Her two husbands dutifully protected Kadmus’ border, and even regained all the lost territory. From what late Uncle Timur told Beks when she was little, the three of them got along quite well and were friends, as well as marriage partners. Uncle Timur had given the Queen twin sons, Lazarus and Lucian.
They’d left when she was little, but she remembered them to look like Uncle Timur. Pale skin with long, straight dark hair, though they had the Queen’s blue eyes. Beks remembered playing with their long hair. They were ‘pretty’, she had called them, and during her childhood, they were closest to her. Second Prince Lazarus went to a military school and Third Prince Lucian went to study at the Great Temple to become a priest after Uncle Timur died.
With no daughters, the Queen had sent her people across her kingdom to find the ‘daughter with dawn in her hair, born where the earth split’.
They found Beks when she was six months old.
The Caroline Duchy’s Sacred Valley sat where the earth split in half by a continental break. On one side of what appeared to be a narrow river was Greshran and the ground moved southwest. On the other side was Greshgan and it moved northeast. The valley has been noted as splitting since ancient times and the Caroline ancestors believed it to be a sacred because of this, thus the capital of the duchy was called the Sacred Valley.
The location criteria was met, but what about the daughter?
There were three children born the day the Great Oracle died and said her prophetic words.
Two were daughters.
But only one had dark hair with a streak of orange - the dawn breaking through the night.
Rebecca Anastasia of Caroline, first daughter and second child of Duke Robert Lodewijk of Caroline and Duchess Sybil Patricia of Blythouse and Caroline. The younger sister of Lord Amadeo Patrick of Caroline, and later the older sister of Young Lord Thaddeus Renault and Young Lady Dorothy Philomena.
The latter two, she had not yet even met, as since she arrived to be ‘fostered’ in the capital, Kadmium, she’d never been allowed out further than the city gates.
Part of it was the obvious: she was a destined child and could not be allowed to leave or meet any danger. The other reason was that she was sick and the Queen spared no expense in her health.
Still, even foster children eventually returned to their birth families.

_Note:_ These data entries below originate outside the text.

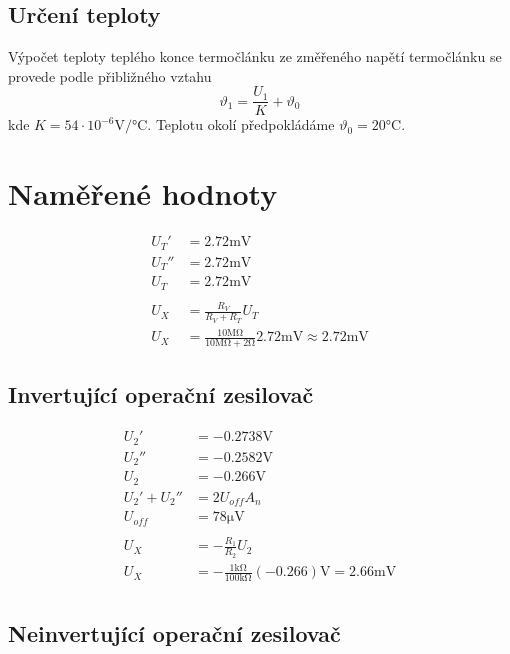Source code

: \documentclass{article}
\begin{document}
\subsection{Určení teploty}
Výpočet teploty teplého konce termočlánku ze změřeného napětí termočlánku se provede podle přibližného vztahu
\begin{equation}
    \vartheta_1=\frac{U_1}{K}+\vartheta_0
\end{equation}
kde $K = 54 \cdot 10^{-6} \si{\volt\per\degreeCelsius}$. Teplotu okolí předpokládáme $\vartheta_0 = 20 \si{\degreeCelsius}$.

\section{Naměřené hodnoty}
$$
\begin{aligned}
	U_T' &= 2.72 \si{\milli\volt}\\
	U_T'' &= 2.72 \si{\milli\volt}\\
	U_T &= 2.72 \si{\milli\volt}\\
	\\
	U_X &= \frac{R_V}{R_V+R_T}U_T\\
	U_X &= \frac{10 \si{\mega\ohm}}{10 \si{\mega\ohm} + 2\si{\ohm}}2.72 \si{\milli\volt} \approx 2.72 \si{\milli\volt}
\end{aligned}
$$

\subsection{Invertující operační zesilovač}

$$
\begin{aligned}
	U_2' &= -0.2738 \si{\volt}\\
	U_2'' &= -0.2582 \si{\volt}\\
	U_2 &= -0.266 \si{\volt}
	\\
	U_2'+U_2'' &= 2U_{off}A_n\\
	U_{off} &= 78 \si{\micro\volt}\\
	\\
	U_X &= -\frac{R_1}{R_2}U_2\\
	U_X &= -\frac{1\si{\kilo\ohm}}{100\si{\kilo\ohm}}(-0.266) \si{\volt} = 2.66 \si{\milli\volt}\\
\end{aligned}
$$

\subsection{Neinvertující operační zesilovač}
\end{document}
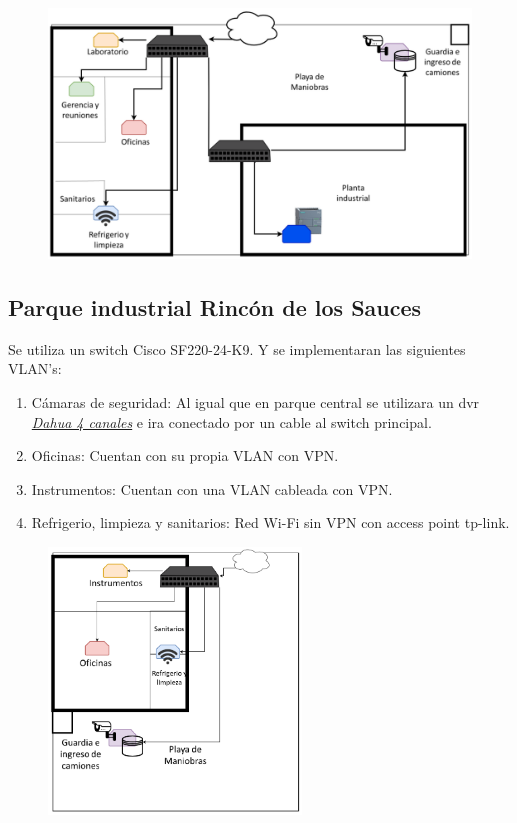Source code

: \documentclass[11pt]{article}
\begin{document}
        \begin{figure}[H]
            \centering
            \includegraphics[width=\textwidth]{Figure/Planta_de_parque.png}
        \end{figure}
        

    \subsection{Parque industrial Rincón de los Sauces}

    Se utiliza un switch Cisco SF220-24-K9. Y se implementaran las siguientes VLAN's: 

    \begin{enumerate}
        \item Cámaras de seguridad: Al igual que en parque central se utilizara un dvr 
        \href{https://articulo.mercadolibre.com.ar/MLA-658974667-nvr-dvr-dahua-4-canales-penta-hdcvi-xvr-1a04-5-ch-5x1-qr-ps2-_JM#position=1&type=item&tracking_id=c1ba311d-e835-4420-9ba9-f01382834064}{\textit{Dahua 4 canales}} e ira conectado por un cable al switch principal.
        \item Oficinas: Cuentan con su propia VLAN con VPN.
        \item Instrumentos: Cuentan con una VLAN cableada con VPN.
        \item Refrigerio, limpieza y sanitarios: Red Wi-Fi sin VPN con access point tp-link. 
    \end{enumerate}

    \begin{figure}[H]
        \centering
        \includegraphics[width=0.6\textwidth]{Figure/Parque_Industrial.png}
    \end{figure}
\end{document}
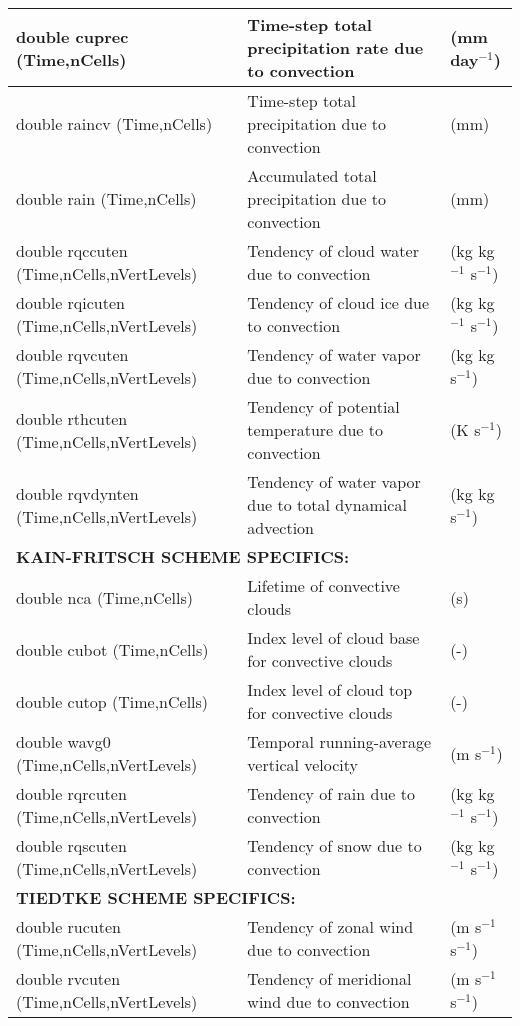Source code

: {\small
\begin{longtable}{|p{2.0in} |p{3.0in} |p{1.0in} |}
\hline
        double cuprec (Time,nCells) & Time-step total precipitation rate due to convection & (mm day$^{-1}$) \\ \hline
        double raincv (Time,nCells)  & Time-step total precipitation due to convection & (mm) \\ \hline
        double rain (Time,nCells)      & Accumulated total precipitation due to convection & (mm) \\ \hline
        double rqccuten \hfil\break (Time,nCells,nVertLevels) & Tendency of cloud water due to convection &  (kg kg$^{-1}$ s$^{-1}$) \\ \hline
        double rqicuten \hfil\break (Time,nCells,nVertLevels) & Tendency of cloud ice due to convection & (kg kg$^{-1}$ s$^{-1}$) \\ \hline
        double rqvcuten \hfil\break (Time,nCells,nVertLevels) & Tendency of water vapor due to convection & (kg kg s$^{-1}$) \\ \hline
        double rthcuten \hfil\break (Time,nCells,nVertLevels) & Tendency of potential temperature due to convection & (K s$^{-1}$) \\ \hline
        double rqvdynten \hfil\break (Time,nCells,nVertLevels) & Tendency of water vapor due to total dynamical advection & (kg kg s$^{-1}$)\\ \hline
        \multicolumn{3}{|l|}{{\rule[-3mm]{0mm}{8mm}\bf KAIN-FRITSCH SCHEME SPECIFICS:} \hfill}\\ \hline
         double nca (Time,nCells) & Lifetime of convective clouds & (s) \\ \hline
        double cubot (Time,nCells) & Index level of cloud base for convective clouds & (-) \\ \hline
        double cutop (Time,nCells) & Index level of cloud top for convective clouds & (-) \\ \hline
        double wavg0 \hfil\break (Time,nCells,nVertLevels) & Temporal running-average vertical velocity & (m s$^{-1}$) \\ \hline
        double rqrcuten \hfil\break (Time,nCells,nVertLevels) & Tendency of rain due to convection &  (kg kg$^{-1}$ s$^{-1}$) \\ \hline
        double rqscuten \hfil\break (Time,nCells,nVertLevels) & Tendency of snow due to convection & (kg kg$^{-1}$ s$^{-1}$) \\ \hline
        \multicolumn{3}{|l|}{{\rule[-3mm]{0mm}{8mm}\bf TIEDTKE SCHEME SPECIFICS:} \hfill}\\ \hline
        double rucuten \hfil\break (Time,nCells,nVertLevels) & Tendency of zonal wind due to convection & (m s$^{-1}$ s$^{-1}$) \\ \hline
        double rvcuten \hfil\break (Time,nCells,nVertLevels) & Tendency of meridional wind due to convection & (m s$^{-1}$ s$^{-1}$) \\ \hline
\end{longtable}
}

How would Beks fulfill the prophecy from a backwater duchy where mines, wool, and metal work were the main sources of income?
Tie her to the royal family by engaging her to one of the Queen’s sons.
Crown Prince Laurence was already engaged. The twins were three, almost four years older than Beks, and would’ve been the most suitable. Unfortunately, by the time Beks arrived in Kadmium, the Queen had her fourth son.
A few months before Beks was born and the Great Oracle made her prophecy, King Consort Alexios died. The Second Consort, Uncle Timur, said that the Queen became focused on finding the prophesied daughter because she was coping with Alexios’ death.
After Beks was identified, the Queen married her third husband, as due to the death of King Alexios, she could remarry another spouse. Perhaps it was because she was sentimental at the loss of her first husband and partner that the Queen had married a spouse of choice this last and final time.
Third Consort Petus, the Queen’s second cousin and childhood love. She had soon become pregnant with Fourth Prince Luther and it was Prince Luther who was engaged to Beks.
The prophesied daughter was tied to the royal family and Beks became a highly trained bird in a very gilded cage.
But she knew her role and she knew how beneficial it would be if she played it well. Her family received a lot of prestige. The people got a competent individual to assist in running the kingdom; she was very popular with the city’s citizens. She didn’t have to worry too much about her illness, as a medical staff was always nearby and when she did have a ‘flare up’, she had medical support at once.
This was the life she knew and it was one she knew others would kill to have.
“Beks.” The Queen drew her out of her thoughts once more and Beks blinked. She looked back at the Queen. “Put the letters in your pocket.”
A strange request, but Beks did as she was told. The Queen held her hand once more and closed her eyes, appearing calm. “Your Majesty...how are you feeling?”
“Are you angry at me, Beks?”
“No, Your Majesty.” It was the truth. A bit of frustration and resentment, but not anger or hate. The corner of Beks’ lips tugged up a bit. In fact, she had some affection for the woman. “You fed me and wiped my sweat when I was sick. Spent every night by my side when I arrived. Sponsored by debut....”
“It is all right to be angry at me,” the Queen said in a resigned, broken voice. “I know what I did.” Beks continued to stroke the back of the Queen’s hand with her free one. “But...thank you. The kingdom is in good hands.”
“Brother Laurence will prove an excellent king and I will support him whole-heartedly,” Beks told her.
“The kingdom above all, Beks. Remember.”
“I will.”
“The people should not suffer.” The Queen’s cold hand began to loosen. Beks felt her chest tighten.
“I know.” Her eyes flickered to the gold cord and tassel just an arm’s length away. Her hand itched to pull it.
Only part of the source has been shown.